-- What the exercise asks --
Using the records that follow, copy every line containing the word "página".
*** Data provided ***
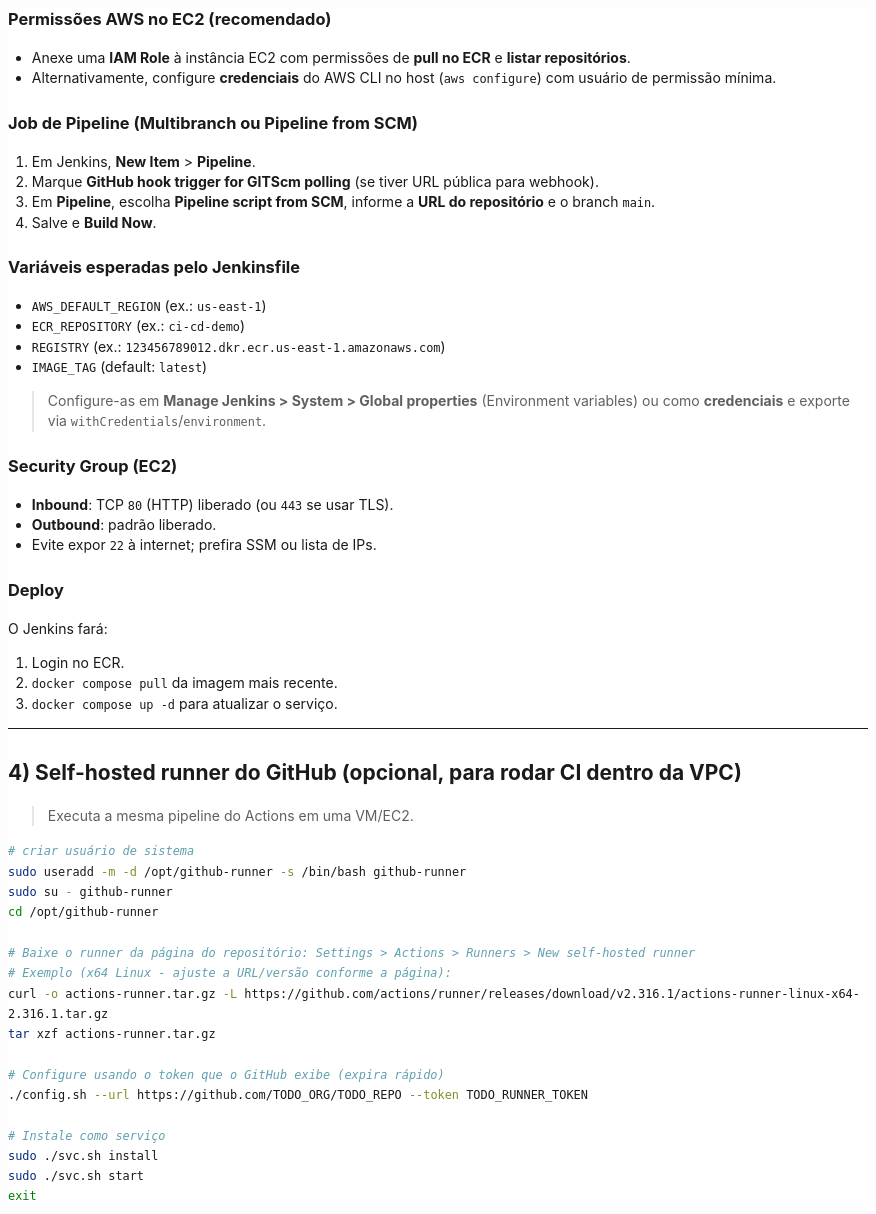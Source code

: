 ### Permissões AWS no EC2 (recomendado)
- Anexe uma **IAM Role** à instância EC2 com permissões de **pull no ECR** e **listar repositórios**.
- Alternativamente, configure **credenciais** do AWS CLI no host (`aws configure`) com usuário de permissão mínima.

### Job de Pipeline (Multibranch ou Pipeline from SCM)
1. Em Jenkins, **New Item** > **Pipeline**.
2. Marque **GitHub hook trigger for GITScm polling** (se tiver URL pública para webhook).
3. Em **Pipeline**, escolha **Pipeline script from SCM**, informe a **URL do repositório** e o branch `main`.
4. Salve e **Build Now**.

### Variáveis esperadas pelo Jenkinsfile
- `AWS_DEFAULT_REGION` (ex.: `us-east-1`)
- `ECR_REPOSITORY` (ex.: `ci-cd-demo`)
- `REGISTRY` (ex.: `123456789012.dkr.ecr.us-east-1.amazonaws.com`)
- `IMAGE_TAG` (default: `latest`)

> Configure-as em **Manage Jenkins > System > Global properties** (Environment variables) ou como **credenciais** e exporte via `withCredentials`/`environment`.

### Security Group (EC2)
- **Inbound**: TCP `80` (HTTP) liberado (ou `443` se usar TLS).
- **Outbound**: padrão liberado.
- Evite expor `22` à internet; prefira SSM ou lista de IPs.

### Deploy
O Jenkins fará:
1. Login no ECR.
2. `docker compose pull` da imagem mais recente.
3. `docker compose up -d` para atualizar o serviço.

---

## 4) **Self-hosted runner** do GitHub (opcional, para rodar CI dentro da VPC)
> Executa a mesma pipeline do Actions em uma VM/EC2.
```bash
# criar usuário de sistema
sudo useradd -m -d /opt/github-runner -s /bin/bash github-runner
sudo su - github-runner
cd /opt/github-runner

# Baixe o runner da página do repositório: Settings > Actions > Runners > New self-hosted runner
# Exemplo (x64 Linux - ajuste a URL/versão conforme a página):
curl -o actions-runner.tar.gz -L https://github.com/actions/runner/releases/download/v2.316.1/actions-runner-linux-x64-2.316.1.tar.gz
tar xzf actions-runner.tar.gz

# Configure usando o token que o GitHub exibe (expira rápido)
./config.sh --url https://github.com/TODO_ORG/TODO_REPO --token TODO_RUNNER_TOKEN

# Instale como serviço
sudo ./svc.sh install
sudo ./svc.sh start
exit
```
*** End of Data provided ***
-- Answer to the exercise --
# Baixe o runner da página do repositório: Settings > Actions > Runners > New self-hosted runner
# Exemplo (x64 Linux - ajuste a URL/versão conforme a página):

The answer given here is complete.